Thanks, Tom. Lots of courage there.

Politico: “Among the key appointments that are expected to be announced in the coming days are political director (a post for which sources say former Chris Christie aide Bill Stepien is considered the favorite) and communications director (sources say senior communications adviser Jason Miller is the leading option). Other appointments expected soon include advance director (campaign advance chief George Gigicos is seen as a lock) and body man (sources say campaign trip director John McEntee is likely to get the post).”

“Republican National Committee chief strategist Sean Spicer is the heavy favorite for the press secretary post.”

Also interesting: “One of Trump’s earliest and most loyal staffers — former campaign manager Corey Lewandowski — is not expected to be included in the first wave of prime White House jobs, and the fate of another top campaign aide, David Bossie, also is unclear.”

McClatchy: “Obama is trying to put the people and policies in place that he wants to outlast his presidency in the final weeks before Donald Trump takes over. And his supporters want more, way more.”

“Every president tries to push through last-minute policies before their time in office comes to a close. But this year has a more frantic feel as special interest groups push Obama to do more, not just because the president-elect is of a different party but because few people know what he will do.”

“With six weeks remaining, their to-do list for Obama is long.”

More Obama action, this time to protect the environment:

President Obama moved to solidify his environmental legacy Monday by withdrawing hundreds of millions of acres of federally owned land in the Arctic and Atlantic Ocean from future offshore oil and gas drilling.

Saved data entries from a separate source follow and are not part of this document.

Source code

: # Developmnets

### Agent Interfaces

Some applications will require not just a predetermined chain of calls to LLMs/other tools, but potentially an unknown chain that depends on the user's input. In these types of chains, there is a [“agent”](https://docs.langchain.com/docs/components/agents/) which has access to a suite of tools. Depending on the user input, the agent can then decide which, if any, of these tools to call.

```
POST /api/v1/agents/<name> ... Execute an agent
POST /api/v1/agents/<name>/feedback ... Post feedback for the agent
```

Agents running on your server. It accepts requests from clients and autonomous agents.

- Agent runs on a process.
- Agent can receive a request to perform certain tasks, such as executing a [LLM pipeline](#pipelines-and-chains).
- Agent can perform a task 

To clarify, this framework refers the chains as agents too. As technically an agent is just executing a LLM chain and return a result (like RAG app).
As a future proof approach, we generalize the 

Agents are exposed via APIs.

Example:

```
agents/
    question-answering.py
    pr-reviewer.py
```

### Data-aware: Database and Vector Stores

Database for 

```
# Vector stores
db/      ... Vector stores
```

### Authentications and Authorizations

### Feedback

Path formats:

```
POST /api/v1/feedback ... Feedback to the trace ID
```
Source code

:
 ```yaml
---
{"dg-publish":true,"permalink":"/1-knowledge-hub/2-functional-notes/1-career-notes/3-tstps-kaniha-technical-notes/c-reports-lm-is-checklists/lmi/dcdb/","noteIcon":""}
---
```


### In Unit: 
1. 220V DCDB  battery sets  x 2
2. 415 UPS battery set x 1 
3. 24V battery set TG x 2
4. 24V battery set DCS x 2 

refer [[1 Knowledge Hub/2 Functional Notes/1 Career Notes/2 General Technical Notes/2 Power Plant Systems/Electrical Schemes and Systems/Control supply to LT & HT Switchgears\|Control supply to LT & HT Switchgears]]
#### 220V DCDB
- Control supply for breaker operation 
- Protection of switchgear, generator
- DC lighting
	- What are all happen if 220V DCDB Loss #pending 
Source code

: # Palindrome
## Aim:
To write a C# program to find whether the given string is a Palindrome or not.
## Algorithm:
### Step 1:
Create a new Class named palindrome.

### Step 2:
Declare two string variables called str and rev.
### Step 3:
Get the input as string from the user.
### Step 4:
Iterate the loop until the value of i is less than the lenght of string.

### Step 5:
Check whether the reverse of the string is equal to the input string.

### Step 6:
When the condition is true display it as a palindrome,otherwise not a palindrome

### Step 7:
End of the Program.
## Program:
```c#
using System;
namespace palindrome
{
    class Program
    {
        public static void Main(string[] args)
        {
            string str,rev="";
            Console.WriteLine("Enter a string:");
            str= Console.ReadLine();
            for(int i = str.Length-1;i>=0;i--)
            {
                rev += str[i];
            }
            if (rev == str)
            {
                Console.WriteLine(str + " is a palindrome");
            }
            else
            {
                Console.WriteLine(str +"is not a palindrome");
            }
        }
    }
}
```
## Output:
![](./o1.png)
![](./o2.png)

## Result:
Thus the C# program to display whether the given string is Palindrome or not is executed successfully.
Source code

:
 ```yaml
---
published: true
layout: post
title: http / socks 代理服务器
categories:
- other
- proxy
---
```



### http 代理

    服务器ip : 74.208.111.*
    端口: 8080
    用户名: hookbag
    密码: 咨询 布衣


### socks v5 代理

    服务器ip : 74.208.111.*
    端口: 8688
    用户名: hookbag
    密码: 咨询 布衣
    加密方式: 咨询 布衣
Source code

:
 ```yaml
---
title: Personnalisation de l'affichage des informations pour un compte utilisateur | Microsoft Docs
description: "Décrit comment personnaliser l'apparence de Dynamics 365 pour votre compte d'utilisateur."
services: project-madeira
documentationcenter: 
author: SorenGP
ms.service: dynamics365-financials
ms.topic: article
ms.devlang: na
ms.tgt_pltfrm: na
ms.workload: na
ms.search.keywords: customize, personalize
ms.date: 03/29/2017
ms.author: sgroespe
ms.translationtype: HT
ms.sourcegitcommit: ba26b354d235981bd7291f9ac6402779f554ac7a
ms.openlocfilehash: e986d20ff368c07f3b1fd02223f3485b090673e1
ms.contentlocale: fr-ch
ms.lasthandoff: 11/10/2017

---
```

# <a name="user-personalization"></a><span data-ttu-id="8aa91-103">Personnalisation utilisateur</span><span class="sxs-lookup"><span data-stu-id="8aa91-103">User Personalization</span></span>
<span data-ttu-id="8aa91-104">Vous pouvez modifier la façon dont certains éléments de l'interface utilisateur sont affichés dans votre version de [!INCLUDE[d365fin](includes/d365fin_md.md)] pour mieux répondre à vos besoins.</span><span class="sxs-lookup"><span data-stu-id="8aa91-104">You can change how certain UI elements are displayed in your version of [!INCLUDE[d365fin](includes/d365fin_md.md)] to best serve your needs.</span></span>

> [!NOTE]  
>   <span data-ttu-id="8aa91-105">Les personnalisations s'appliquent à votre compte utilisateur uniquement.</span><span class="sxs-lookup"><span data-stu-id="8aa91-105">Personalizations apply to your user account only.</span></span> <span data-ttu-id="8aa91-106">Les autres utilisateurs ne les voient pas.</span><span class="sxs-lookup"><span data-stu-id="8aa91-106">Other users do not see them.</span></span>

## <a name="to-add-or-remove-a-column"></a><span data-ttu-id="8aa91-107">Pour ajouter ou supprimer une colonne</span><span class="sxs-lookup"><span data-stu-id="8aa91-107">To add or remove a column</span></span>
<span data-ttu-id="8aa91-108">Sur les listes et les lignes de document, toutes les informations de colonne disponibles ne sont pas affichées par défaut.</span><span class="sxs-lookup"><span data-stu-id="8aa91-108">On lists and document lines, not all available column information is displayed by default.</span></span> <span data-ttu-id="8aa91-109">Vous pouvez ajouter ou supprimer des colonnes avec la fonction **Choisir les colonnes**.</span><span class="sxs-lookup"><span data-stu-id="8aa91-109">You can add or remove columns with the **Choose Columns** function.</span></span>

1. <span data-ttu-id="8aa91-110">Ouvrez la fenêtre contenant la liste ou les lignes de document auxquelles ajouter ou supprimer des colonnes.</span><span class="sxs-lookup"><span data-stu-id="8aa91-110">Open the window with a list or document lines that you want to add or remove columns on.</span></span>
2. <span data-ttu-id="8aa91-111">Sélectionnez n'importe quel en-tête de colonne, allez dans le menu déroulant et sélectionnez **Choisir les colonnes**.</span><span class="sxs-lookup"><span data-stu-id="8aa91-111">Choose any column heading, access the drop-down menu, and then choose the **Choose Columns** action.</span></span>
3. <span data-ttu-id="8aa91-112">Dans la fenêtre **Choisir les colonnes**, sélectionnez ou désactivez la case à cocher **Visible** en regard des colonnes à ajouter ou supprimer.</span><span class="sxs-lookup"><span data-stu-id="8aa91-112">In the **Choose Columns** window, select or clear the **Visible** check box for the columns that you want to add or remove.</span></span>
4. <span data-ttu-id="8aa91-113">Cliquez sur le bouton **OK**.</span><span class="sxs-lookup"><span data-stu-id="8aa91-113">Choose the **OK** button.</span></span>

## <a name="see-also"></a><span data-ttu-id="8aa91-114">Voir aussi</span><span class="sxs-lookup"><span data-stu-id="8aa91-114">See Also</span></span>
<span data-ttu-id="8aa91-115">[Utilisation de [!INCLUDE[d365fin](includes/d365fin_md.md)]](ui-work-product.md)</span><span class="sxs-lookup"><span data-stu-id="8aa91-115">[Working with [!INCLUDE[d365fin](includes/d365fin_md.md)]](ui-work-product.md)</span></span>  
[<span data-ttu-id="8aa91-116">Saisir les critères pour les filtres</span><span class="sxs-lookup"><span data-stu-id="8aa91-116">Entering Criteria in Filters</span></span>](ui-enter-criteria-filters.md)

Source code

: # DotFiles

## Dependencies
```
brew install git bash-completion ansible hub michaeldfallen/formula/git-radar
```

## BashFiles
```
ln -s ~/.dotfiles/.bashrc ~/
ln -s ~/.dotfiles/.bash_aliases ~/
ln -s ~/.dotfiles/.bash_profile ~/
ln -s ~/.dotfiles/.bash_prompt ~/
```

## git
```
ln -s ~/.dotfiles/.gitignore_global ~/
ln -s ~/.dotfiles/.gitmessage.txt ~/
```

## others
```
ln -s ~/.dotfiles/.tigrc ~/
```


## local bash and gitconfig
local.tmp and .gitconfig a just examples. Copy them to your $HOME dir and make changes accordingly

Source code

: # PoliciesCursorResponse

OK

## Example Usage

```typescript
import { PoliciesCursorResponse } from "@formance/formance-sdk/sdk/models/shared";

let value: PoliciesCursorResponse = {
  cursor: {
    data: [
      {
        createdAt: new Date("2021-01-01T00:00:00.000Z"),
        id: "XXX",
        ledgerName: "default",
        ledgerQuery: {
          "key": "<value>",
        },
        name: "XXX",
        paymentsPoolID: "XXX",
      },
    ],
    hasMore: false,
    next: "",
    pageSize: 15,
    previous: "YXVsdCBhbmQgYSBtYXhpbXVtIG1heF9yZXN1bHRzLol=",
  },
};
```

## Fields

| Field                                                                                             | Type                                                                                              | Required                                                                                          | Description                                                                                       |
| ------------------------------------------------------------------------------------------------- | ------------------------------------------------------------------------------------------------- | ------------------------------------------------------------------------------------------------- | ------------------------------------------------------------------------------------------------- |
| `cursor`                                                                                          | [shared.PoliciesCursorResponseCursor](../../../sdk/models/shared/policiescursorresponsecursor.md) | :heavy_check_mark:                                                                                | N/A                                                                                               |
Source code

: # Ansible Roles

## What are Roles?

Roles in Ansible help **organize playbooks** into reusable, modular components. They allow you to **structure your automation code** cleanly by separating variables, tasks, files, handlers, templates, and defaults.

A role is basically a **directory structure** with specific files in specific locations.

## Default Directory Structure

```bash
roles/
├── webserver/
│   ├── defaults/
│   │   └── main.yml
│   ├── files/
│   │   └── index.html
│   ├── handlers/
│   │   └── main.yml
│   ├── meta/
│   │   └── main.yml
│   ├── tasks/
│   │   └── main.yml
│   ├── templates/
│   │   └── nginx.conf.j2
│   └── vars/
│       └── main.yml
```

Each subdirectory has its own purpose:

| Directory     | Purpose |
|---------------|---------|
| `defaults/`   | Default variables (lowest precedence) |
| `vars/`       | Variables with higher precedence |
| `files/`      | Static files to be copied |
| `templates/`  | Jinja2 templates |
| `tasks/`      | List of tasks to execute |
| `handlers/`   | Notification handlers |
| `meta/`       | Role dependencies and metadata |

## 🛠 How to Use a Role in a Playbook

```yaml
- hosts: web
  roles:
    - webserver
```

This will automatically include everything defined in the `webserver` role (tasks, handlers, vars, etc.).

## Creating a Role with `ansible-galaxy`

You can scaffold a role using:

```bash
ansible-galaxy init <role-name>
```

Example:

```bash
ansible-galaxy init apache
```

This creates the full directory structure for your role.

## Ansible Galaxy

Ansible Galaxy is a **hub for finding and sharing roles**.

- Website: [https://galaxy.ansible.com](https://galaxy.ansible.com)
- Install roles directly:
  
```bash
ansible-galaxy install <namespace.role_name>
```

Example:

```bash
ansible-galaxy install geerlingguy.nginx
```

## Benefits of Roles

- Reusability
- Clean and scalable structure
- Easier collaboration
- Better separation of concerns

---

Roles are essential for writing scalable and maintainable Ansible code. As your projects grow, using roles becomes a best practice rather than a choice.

Obama used a little-known law called the Outer Continental Shelf Lands Act to protect large portions of the Chukchi and Beaufort seas in the Arctic and a string of canyons in the Atlantic stretching from Massachusetts to Virginia from oil exploration and the potential for spills.

The announcement by the White House late in the afternoon was coordinated with similar steps being taken by Canadian Prime Minister Justin Trudeau to shield large areas of that nation’s Arctic waters from drilling. Neither measure affects leases already held by oil and gas companies and drilling activity in state waters.

White House officials said the withdrawals under Section 12-A of the 1953 act used by presidents dating to Dwight Eisenhower cannot be undone by an incoming president. It is not clear if a Republican-controlled Congress can rescind Obama’s action.